Project Details
Changing Planning Cultures with the example of Shrinking Cities in Germany, the USA, and Japan
Applicant
Professorin Dr.-Ing. Karina M. Pallagst
Subject Area
City Planning, Spatial Planning, Transportation and Infrastructure Planning, Landscape Planning
Term
from 2016 to 2018
Project identifier
Deutsche Forschungsgemeinschaft (DFG) - Project number 314345471
Differing institutional and cultural conditions have brought about spatial planning systems that show basic comparable features; however, these planning systems are tailored to specific cultural, normative, and spatial situations. Despite the growing demand for an international viewpoint in urban and regional planning, planning cultures is not (yet) an established research topic in the sphere of urban and regional development. Shrinking cities has been a stigmatized topic in planning for a long time. The range of strategies being applied in shrinking cities today is broad and it comprises substitute industries such as tourism, targeted demolitions (right-sizing), and green infrastructure, just to mention a few. Applying the right strategies seems to be fundamental for the future-oriented development of shrinking cities, leading to the observation that shrinking cities does not work under the same conditions of growth, but would require a shift in paradigm somewhat different from growth.
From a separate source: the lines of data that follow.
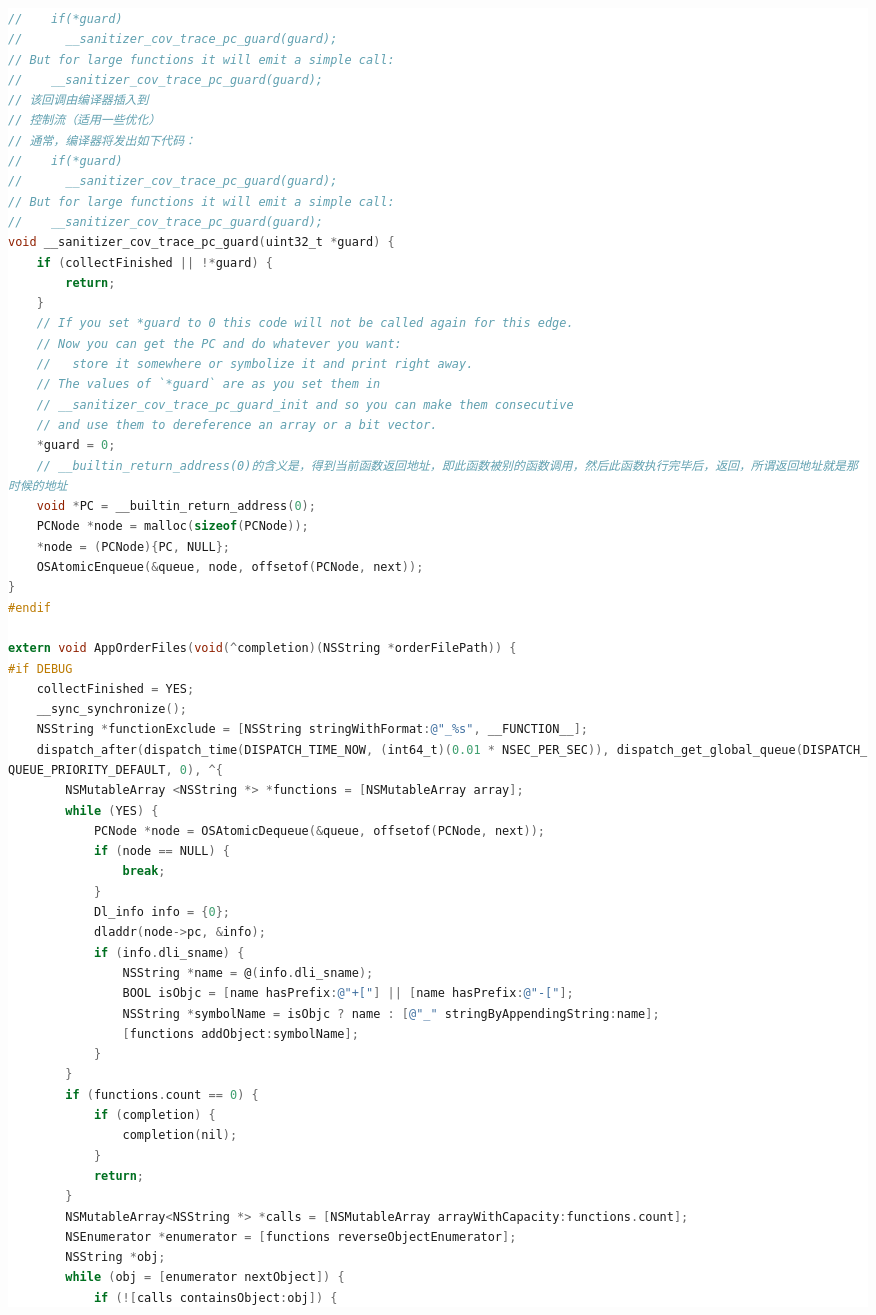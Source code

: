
 ```objectivec
//    if(*guard)
//      __sanitizer_cov_trace_pc_guard(guard);
// But for large functions it will emit a simple call:
//    __sanitizer_cov_trace_pc_guard(guard);
// 该回调由编译器插入到
// 控制流（适用一些优化）
// 通常，编译器将发出如下代码：
//    if(*guard)
//      __sanitizer_cov_trace_pc_guard(guard);
// But for large functions it will emit a simple call:
//    __sanitizer_cov_trace_pc_guard(guard);
void __sanitizer_cov_trace_pc_guard(uint32_t *guard) {
    if (collectFinished || !*guard) {
        return;
    }
    // If you set *guard to 0 this code will not be called again for this edge.
    // Now you can get the PC and do whatever you want:
    //   store it somewhere or symbolize it and print right away.
    // The values of `*guard` are as you set them in
    // __sanitizer_cov_trace_pc_guard_init and so you can make them consecutive
    // and use them to dereference an array or a bit vector.
    *guard = 0;
    // __builtin_return_address(0)的含义是，得到当前函数返回地址，即此函数被别的函数调用，然后此函数执行完毕后，返回，所谓返回地址就是那时候的地址
    void *PC = __builtin_return_address(0);
    PCNode *node = malloc(sizeof(PCNode));
    *node = (PCNode){PC, NULL};
    OSAtomicEnqueue(&queue, node, offsetof(PCNode, next));
}
#endif

extern void AppOrderFiles(void(^completion)(NSString *orderFilePath)) {
#if DEBUG
    collectFinished = YES;
    __sync_synchronize();
    NSString *functionExclude = [NSString stringWithFormat:@"_%s", __FUNCTION__];
    dispatch_after(dispatch_time(DISPATCH_TIME_NOW, (int64_t)(0.01 * NSEC_PER_SEC)), dispatch_get_global_queue(DISPATCH_QUEUE_PRIORITY_DEFAULT, 0), ^{
        NSMutableArray <NSString *> *functions = [NSMutableArray array];
        while (YES) {
            PCNode *node = OSAtomicDequeue(&queue, offsetof(PCNode, next));
            if (node == NULL) {
                break;
            }
            Dl_info info = {0};
            dladdr(node->pc, &info);
            if (info.dli_sname) {
                NSString *name = @(info.dli_sname);
                BOOL isObjc = [name hasPrefix:@"+["] || [name hasPrefix:@"-["];
                NSString *symbolName = isObjc ? name : [@"_" stringByAppendingString:name];
                [functions addObject:symbolName];
            }
        }
        if (functions.count == 0) {
            if (completion) {
                completion(nil);
            }
            return;
        }
        NSMutableArray<NSString *> *calls = [NSMutableArray arrayWithCapacity:functions.count];
        NSEnumerator *enumerator = [functions reverseObjectEnumerator];
        NSString *obj;
        while (obj = [enumerator nextObject]) {
            if (![calls containsObject:obj]) {
```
Basic hypothesis of this research project is that the phenomenon of shrinking cities offers the possibility to investigate the principles planning is based upon in a comparative mode, and by this means changes in planning cultures can be detected. The chance offered by shrinking cities lies in the potential to trigger changes, reforms, even innovations in planning cultures, which is the research object for this project. Aims of this research project is the comparative investigation of changes in planning systems and planning cultures in view of shrinking cities in Germany, the USA, and Japan, in particular 1. to analyze planning strategies and -instruments connected with urban shrinkage and its causes in a comparative mode, 2. to detect interdependencies between changes in planning cultures and societal changes in the wake of shrinkage processes, 3. to derive hypotheses for both the future oriented development of shrinking cities, and the development of planning cultures based on the comparison of planning cultural settings. Based on methods of comparative planning and an analytical framework to be developed within the project, three case study cities will be investigated in an embedded case study. Bochum/ Germany, Cleveland/ USA and Nagasaki/ Japan will be chosen as case study cities, as all three show comparable conditions in terms of paths of shrinkage, population development, and economic structures.